# 03 Spec V



## SentraRacer97 (Apr 30, 2002)

Has anyone here heard anything about the new 03 Spec Vs yet? Did they fix any of the problems the 02 had? I'm getting a brand new car in 2-4 months and i'm looking at the 03 spec v. So I need some insight on the new 03 models. Reply back soon thanx


----------



## trance34 (Apr 29, 2002)

1st and 2nd gear are longer, the tranny has been reworked, and the oil consumption is fixed (they say). Oh yeah they fixed that problem with the seats to...........they got rid of the red!


----------



## SentraRacer97 (Apr 30, 2002)

hahaha kewl kewl sounds good, anything bout the paint job? Seems like 02 owners have paint chips.


----------



## Guest (Sep 17, 2002)

trance34 said:


> *1st and 2nd gear are longer, the tranny has been reworked, and the oil consumption is fixed (they say). Oh yeah they fixed that problem with the seats to...........they got rid of the red!  *


How could they have fixed the oil consumption problem when they never admitted that there was an oil consumption problem?
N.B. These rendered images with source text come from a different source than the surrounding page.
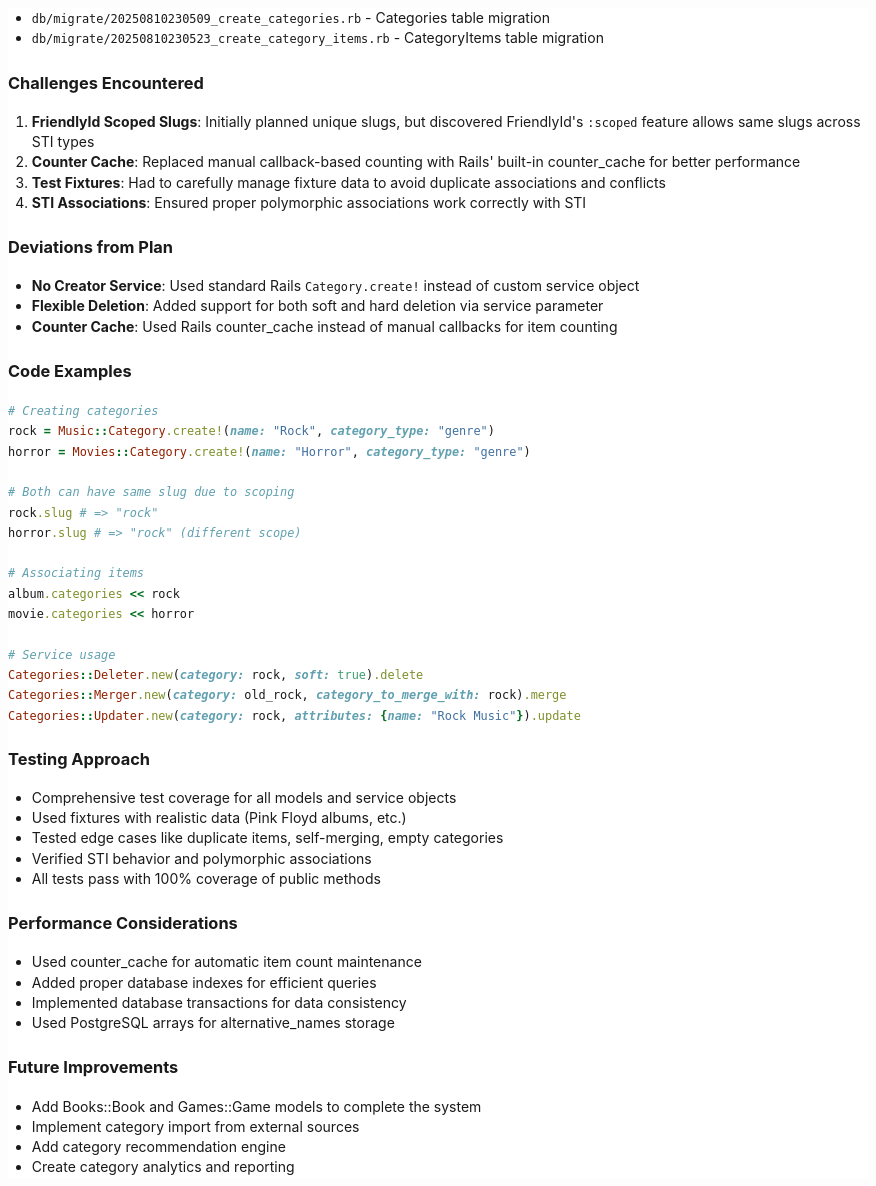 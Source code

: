 - `db/migrate/20250810230509_create_categories.rb` - Categories table migration
- `db/migrate/20250810230523_create_category_items.rb` - CategoryItems table migration

### Challenges Encountered
1. **FriendlyId Scoped Slugs**: Initially planned unique slugs, but discovered FriendlyId's `:scoped` feature allows same slugs across STI types
2. **Counter Cache**: Replaced manual callback-based counting with Rails' built-in counter_cache for better performance
3. **Test Fixtures**: Had to carefully manage fixture data to avoid duplicate associations and conflicts
4. **STI Associations**: Ensured proper polymorphic associations work correctly with STI

### Deviations from Plan
- **No Creator Service**: Used standard Rails `Category.create!` instead of custom service object
- **Flexible Deletion**: Added support for both soft and hard deletion via service parameter
- **Counter Cache**: Used Rails counter_cache instead of manual callbacks for item counting

### Code Examples
```ruby
# Creating categories
rock = Music::Category.create!(name: "Rock", category_type: "genre")
horror = Movies::Category.create!(name: "Horror", category_type: "genre")

# Both can have same slug due to scoping
rock.slug # => "rock"
horror.slug # => "rock" (different scope)

# Associating items
album.categories << rock
movie.categories << horror

# Service usage
Categories::Deleter.new(category: rock, soft: true).delete
Categories::Merger.new(category: old_rock, category_to_merge_with: rock).merge
Categories::Updater.new(category: rock, attributes: {name: "Rock Music"}).update
```

### Testing Approach
- Comprehensive test coverage for all models and service objects
- Used fixtures with realistic data (Pink Floyd albums, etc.)
- Tested edge cases like duplicate items, self-merging, empty categories
- Verified STI behavior and polymorphic associations
- All tests pass with 100% coverage of public methods

### Performance Considerations
- Used counter_cache for automatic item count maintenance
- Added proper database indexes for efficient queries
- Implemented database transactions for data consistency
- Used PostgreSQL arrays for alternative_names storage

### Future Improvements
- Add Books::Book and Games::Game models to complete the system
- Implement category import from external sources
- Add category recommendation engine
- Create category analytics and reporting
And the seats? Opinions are like assholes and they all stink.

Stick to fact my friend.


----------



## trance34 (Apr 29, 2002)

jpalm said:


> *
> 
> How could they have fixed the oil consumption problem when they never admitted that there was an oil consumption problem?
> 
> ...


Wow simmer down a little, notice the little smiley, yes thats right, it means it's all in good fun! 
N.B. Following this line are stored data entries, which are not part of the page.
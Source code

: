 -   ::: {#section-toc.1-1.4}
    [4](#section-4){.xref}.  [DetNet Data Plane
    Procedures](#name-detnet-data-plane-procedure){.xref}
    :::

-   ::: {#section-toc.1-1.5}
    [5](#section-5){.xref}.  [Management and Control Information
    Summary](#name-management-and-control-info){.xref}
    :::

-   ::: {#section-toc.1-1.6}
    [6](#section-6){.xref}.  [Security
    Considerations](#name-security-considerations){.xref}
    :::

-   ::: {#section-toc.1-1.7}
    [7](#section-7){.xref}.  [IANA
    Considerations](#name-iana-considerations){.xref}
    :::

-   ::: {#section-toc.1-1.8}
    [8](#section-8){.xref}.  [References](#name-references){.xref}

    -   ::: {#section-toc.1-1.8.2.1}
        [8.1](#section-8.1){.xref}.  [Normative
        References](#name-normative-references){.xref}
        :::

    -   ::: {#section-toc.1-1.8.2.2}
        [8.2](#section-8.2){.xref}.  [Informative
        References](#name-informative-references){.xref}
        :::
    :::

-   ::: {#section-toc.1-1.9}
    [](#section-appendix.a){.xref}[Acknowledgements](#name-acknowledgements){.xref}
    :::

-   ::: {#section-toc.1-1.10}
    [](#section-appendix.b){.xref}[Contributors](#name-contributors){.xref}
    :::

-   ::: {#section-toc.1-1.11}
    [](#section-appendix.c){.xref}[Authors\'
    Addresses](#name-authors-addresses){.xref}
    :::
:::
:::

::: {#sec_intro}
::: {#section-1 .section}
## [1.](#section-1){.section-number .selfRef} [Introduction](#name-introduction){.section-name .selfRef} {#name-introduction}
They have taken many a car in for oil consumtion testing! Now wether or not they admit to fixing anything is one thing, but I'm sure they took a hard look at the problem and corrected it! Is it a fact, no, can I assume that they have addressed the issue, sure!


----------



## Guest (Sep 17, 2002)

Not hot or I probably would have typed in all CAPS. I just wanted to point out OFFICIALLY Nissan doesn't recognize any oil consumption problem with the Spec V.

I was just givin ya a hard time


----------



## Guest (Sep 18, 2002)

Actually, my 2003 has 2 chips in the paint already 
I was kinda asking for it though.. going 120km/hr, then changing lanes.. not knowing that there was loose rocks on the road because they were doing some maintenance. Luckily, the dealer is sending me a free tube of touchup paint this week 

As for oil consumption, ill probably hit 1000km's tomorrow or the next day.. ill check the oil tomorrow and ill let you guys know.


----------



## SentraRacer97 (Apr 30, 2002)

sCream said:


> *Actually, my 2003 has 2 chips in the paint already
> I was kinda asking for it though.. going 120km/hr, then changing lanes.. not knowing that there was loose rocks on the road because they were doing some maintenance. Luckily, the dealer is sending me a free tube of touchup paint this week *



lol hahaha gj man.


----------



## Guest (Sep 19, 2002)

Is yellow a color choice for 03? What kind of seats did they go with instead of the lava? Is leather an option?


----------



## Guest (Sep 20, 2002)

yes yellow is a color choice for 03, the spec -v only i believe. 
Oh and i checked my oil today.. im at 1038km's, and the oil level is right smack dab in the middle between L and H.


----------